At the turn of the millennium in Iran, Mohammad Khatami (A predecessor to Mahmoud Ahmadinejad) was perhaps analogous to Gorbachev in that he was a reform advocate seeking to change a repressive system in a mutually beneficial way to the international system. Where history diverges is that unlike the success of Ronald Reagan’s reasoned and supportive diplomacy towards Gorbachev and his representative change, the latter Bush (W) Administration resembled in philosophy the former President Bush (as said above), to the effect that a hardline and knee-jerk opposition to all Iranian leadership failed to see the opportunity in also extending something akin to stern, tacit support for the Iranian reformist (Who is, by the way, currently part of the Mousavi camp). Of course the effect had been to undermine the budding reformist movement and skew elections towards Ahmadinejad and his ilk, drawing a succession of diplomatic failures and unwelcome developments between US and Iranian relations.

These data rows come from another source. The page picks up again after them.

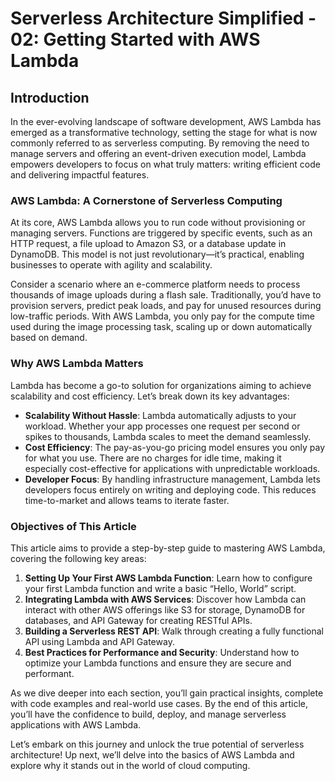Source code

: # Serverless Architecture Simplified - 02: Getting Started with AWS Lambda

## Introduction

In the ever-evolving landscape of software development, AWS Lambda has emerged as a transformative technology, setting the stage for what is now commonly referred to as serverless computing. By removing the need to manage servers and offering an event-driven execution model, Lambda empowers developers to focus on what truly matters: writing efficient code and delivering impactful features.

### AWS Lambda: A Cornerstone of Serverless Computing

At its core, AWS Lambda allows you to run code without provisioning or managing servers. Functions are triggered by specific events, such as an HTTP request, a file upload to Amazon S3, or a database update in DynamoDB. This model is not just revolutionary—it’s practical, enabling businesses to operate with agility and scalability.

Consider a scenario where an e-commerce platform needs to process thousands of image uploads during a flash sale. Traditionally, you’d have to provision servers, predict peak loads, and pay for unused resources during low-traffic periods. With AWS Lambda, you only pay for the compute time used during the image processing task, scaling up or down automatically based on demand.

### Why AWS Lambda Matters

Lambda has become a go-to solution for organizations aiming to achieve scalability and cost efficiency. Let’s break down its key advantages:

- **Scalability Without Hassle**: Lambda automatically adjusts to your workload. Whether your app processes one request per second or spikes to thousands, Lambda scales to meet the demand seamlessly.
- **Cost Efficiency**: The pay-as-you-go pricing model ensures you only pay for what you use. There are no charges for idle time, making it especially cost-effective for applications with unpredictable workloads.
- **Developer Focus**: By handling infrastructure management, Lambda lets developers focus entirely on writing and deploying code. This reduces time-to-market and allows teams to iterate faster.

### Objectives of This Article

This article aims to provide a step-by-step guide to mastering AWS Lambda, covering the following key areas:

1. **Setting Up Your First AWS Lambda Function**: Learn how to configure your first Lambda function and write a basic “Hello, World” script.
2. **Integrating Lambda with AWS Services**: Discover how Lambda can interact with other AWS offerings like S3 for storage, DynamoDB for databases, and API Gateway for creating RESTful APIs.
3. **Building a Serverless REST API**: Walk through creating a fully functional API using Lambda and API Gateway.
4. **Best Practices for Performance and Security**: Understand how to optimize your Lambda functions and ensure they are secure and performant.

As we dive deeper into each section, you’ll gain practical insights, complete with code examples and real-world use cases. By the end of this article, you’ll have the confidence to build, deploy, and manage serverless applications with AWS Lambda.

Let’s embark on this journey and unlock the true potential of serverless architecture! Up next, we’ll delve into the basics of AWS Lambda and explore why it stands out in the world of cloud computing.
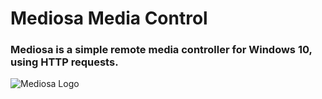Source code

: <!DOCTYPE html>
<html lang="en">
<head>
<meta charset="UTF-8">
<meta name="viewport" content="width=device-width, initial-scale=1.0">
<title>Mediosa Media Control</title>
</head>
<body>

<h1>Mediosa Media Control</h1>
<h3>Mediosa is a simple remote media controller for Windows 10, using HTTP requests.</h3>
<img src="insert_image_url_here" alt="Mediosa Logo">

</body>
</html>

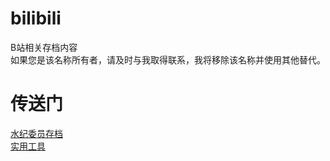# bilibili
B站相关存档内容<br>
如果您是该名称所有者，请及时与我取得联系，我将移除该名称并使用其他替代。

# 传送门
[水纪委员存档](https://qg46.github.io/bilibili/waterjudge)<br>
[实用工具]()
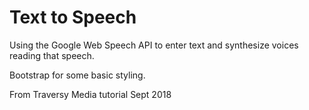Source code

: # Text to Speech
 
 Using the Google Web Speech API to enter text and synthesize voices reading that speech.
 
 Bootstrap for some basic styling.
 
 From Traversy Media tutorial Sept 2018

A summary is that had Reagan not taken a softer approach to the Soviet Union seeking to cultivate the signs of internal reforms, it would not have been possible to achieve the peace that was made amidst a reactionary “cold” war set. The Iranian state is also involved with the US as part of a much smaller “cold” war, and to corner reformers against the repressive needs of national security negates the political space needed for those reforms. It has now been several years since the first opportunity for reform became apparent and only now, sans George W. Bush, the opporunity for peaceful reform is again apparent in Iran. We should seek to cultivate it this time.

Flag Comment Posted by Reverend on July 09, 2009 at 10:03 am

Ronald Reagan was technically the first POSITIVE President in my life. I had Nixon, Ford, and Carter in my childhood, and remember how badly people thought of them.

When Reagan swept the re-election by a landslide, and I mean a REAL landslide. People knew he was the real deal. Plus? There was no animosity against his opponents. Tip O’Neil, and he would have dinner once a week, just to discuss things, and behave like Gentlemen.

Gentlemen. When it was more than a turn of a phrase. Reagan will always be more “Statesman” than “politician” to me.